Since the pictures are not wanted, reproduce only the rest of the records, exactly as given.

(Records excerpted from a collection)
+++
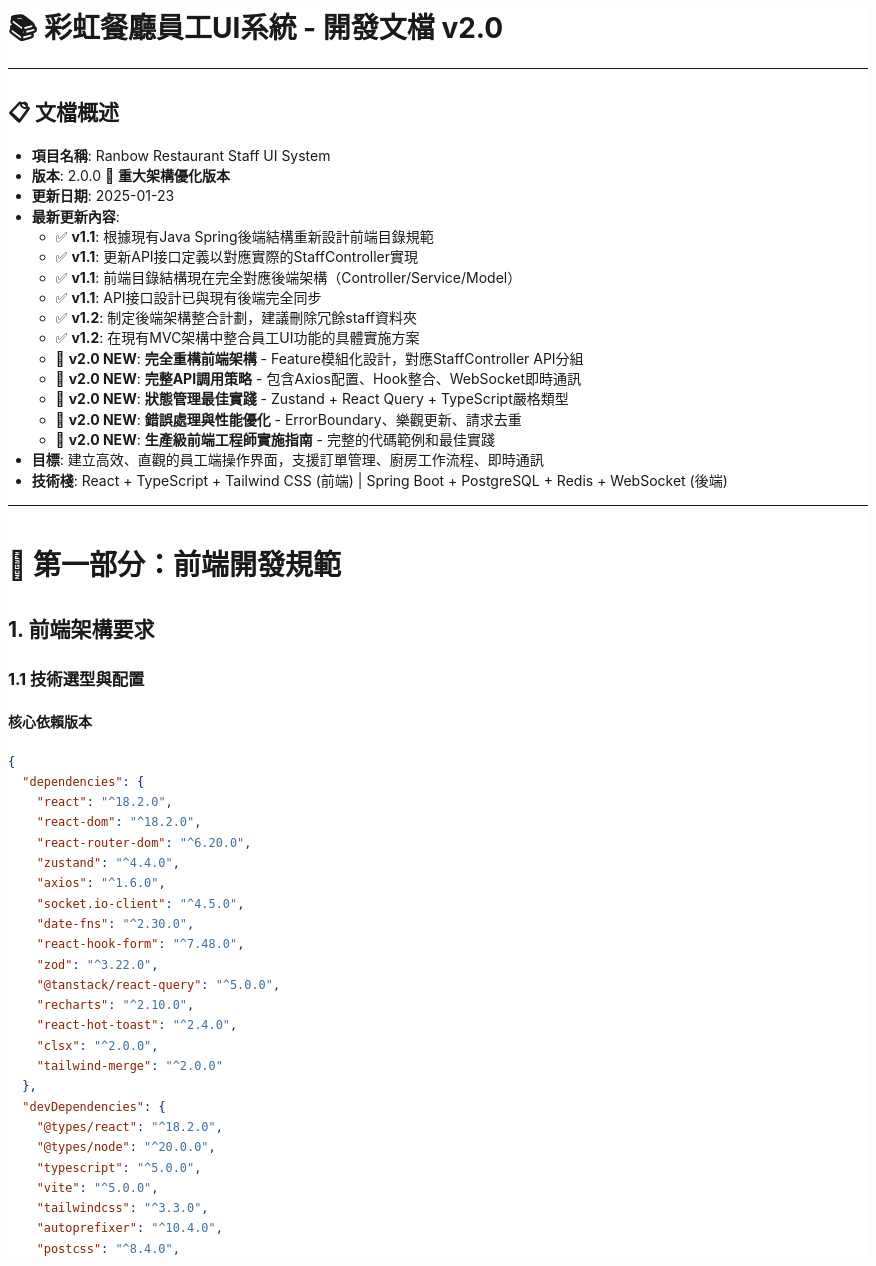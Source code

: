 # 📚 **彩虹餐廳員工UI系統 - 開發文檔 v2.0**

---

## 📋 **文檔概述**

- **項目名稱**: Ranbow Restaurant Staff UI System  
- **版本**: 2.0.0 🚀 **重大架構優化版本**
- **更新日期**: 2025-01-23
- **最新更新內容**:
  - ✅ **v1.1**: 根據現有Java Spring後端結構重新設計前端目錄規範
  - ✅ **v1.1**: 更新API接口定義以對應實際的StaffController實現
  - ✅ **v1.1**: 前端目錄結構現在完全對應後端架構（Controller/Service/Model）
  - ✅ **v1.1**: API接口設計已與現有後端完全同步
  - ✅ **v1.2**: 制定後端架構整合計劃，建議刪除冗餘staff資料夾
  - ✅ **v1.2**: 在現有MVC架構中整合員工UI功能的具體實施方案
  - 🚀 **v2.0 NEW**: **完全重構前端架構** - Feature模組化設計，對應StaffController API分組
  - 🚀 **v2.0 NEW**: **完整API調用策略** - 包含Axios配置、Hook整合、WebSocket即時通訊
  - 🚀 **v2.0 NEW**: **狀態管理最佳實踐** - Zustand + React Query + TypeScript嚴格類型
  - 🚀 **v2.0 NEW**: **錯誤處理與性能優化** - ErrorBoundary、樂觀更新、請求去重
  - 🚀 **v2.0 NEW**: **生產級前端工程師實施指南** - 完整的代碼範例和最佳實踐
- **目標**: 建立高效、直觀的員工端操作界面，支援訂單管理、廚房工作流程、即時通訊
- **技術棧**: React + TypeScript + Tailwind CSS (前端) | Spring Boot + PostgreSQL + Redis + WebSocket (後端)

---

# 🎨 **第一部分：前端開發規範**

## 1. 前端架構要求

### 1.1 技術選型與配置

#### **核心依賴版本**
```json
{
  "dependencies": {
    "react": "^18.2.0",
    "react-dom": "^18.2.0",
    "react-router-dom": "^6.20.0",
    "zustand": "^4.4.0",
    "axios": "^1.6.0",
    "socket.io-client": "^4.5.0",
    "date-fns": "^2.30.0",
    "react-hook-form": "^7.48.0",
    "zod": "^3.22.0",
    "@tanstack/react-query": "^5.0.0",
    "recharts": "^2.10.0",
    "react-hot-toast": "^2.4.0",
    "clsx": "^2.0.0",
    "tailwind-merge": "^2.0.0"
  },
  "devDependencies": {
    "@types/react": "^18.2.0",
    "@types/node": "^20.0.0",
    "typescript": "^5.0.0",
    "vite": "^5.0.0",
    "tailwindcss": "^3.3.0",
    "autoprefixer": "^10.4.0",
    "postcss": "^8.4.0",
```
+++
*THE COMPLETED TASK*.
Source code

: # 📚 **彩虹餐廳員工UI系統 - 開發文檔 v2.0**

---

## 📋 **文檔概述**

- **項目名稱**: Ranbow Restaurant Staff UI System  
- **版本**: 2.0.0 🚀 **重大架構優化版本**
- **更新日期**: 2025-01-23
- **最新更新內容**:
  - ✅ **v1.1**: 根據現有Java Spring後端結構重新設計前端目錄規範
  - ✅ **v1.1**: 更新API接口定義以對應實際的StaffController實現
  - ✅ **v1.1**: 前端目錄結構現在完全對應後端架構（Controller/Service/Model）
  - ✅ **v1.1**: API接口設計已與現有後端完全同步
  - ✅ **v1.2**: 制定後端架構整合計劃，建議刪除冗餘staff資料夾
  - ✅ **v1.2**: 在現有MVC架構中整合員工UI功能的具體實施方案
  - 🚀 **v2.0 NEW**: **完全重構前端架構** - Feature模組化設計，對應StaffController API分組
  - 🚀 **v2.0 NEW**: **完整API調用策略** - 包含Axios配置、Hook整合、WebSocket即時通訊
  - 🚀 **v2.0 NEW**: **狀態管理最佳實踐** - Zustand + React Query + TypeScript嚴格類型
  - 🚀 **v2.0 NEW**: **錯誤處理與性能優化** - ErrorBoundary、樂觀更新、請求去重
  - 🚀 **v2.0 NEW**: **生產級前端工程師實施指南** - 完整的代碼範例和最佳實踐
- **目標**: 建立高效、直觀的員工端操作界面，支援訂單管理、廚房工作流程、即時通訊
- **技術棧**: React + TypeScript + Tailwind CSS (前端) | Spring Boot + PostgreSQL + Redis + WebSocket (後端)

---

# 🎨 **第一部分：前端開發規範**

## 1. 前端架構要求

### 1.1 技術選型與配置

#### **核心依賴版本**
```json
{
  "dependencies": {
    "react": "^18.2.0",
    "react-dom": "^18.2.0",
    "react-router-dom": "^6.20.0",
    "zustand": "^4.4.0",
    "axios": "^1.6.0",
    "socket.io-client": "^4.5.0",
    "date-fns": "^2.30.0",
    "react-hook-form": "^7.48.0",
    "zod": "^3.22.0",
    "@tanstack/react-query": "^5.0.0",
    "recharts": "^2.10.0",
    "react-hot-toast": "^2.4.0",
    "clsx": "^2.0.0",
    "tailwind-merge": "^2.0.0"
  },
  "devDependencies": {
    "@types/react": "^18.2.0",
    "@types/node": "^20.0.0",
    "typescript": "^5.0.0",
    "vite": "^5.0.0",
    "tailwindcss": "^3.3.0",
    "autoprefixer": "^10.4.0",
    "postcss": "^8.4.0",
```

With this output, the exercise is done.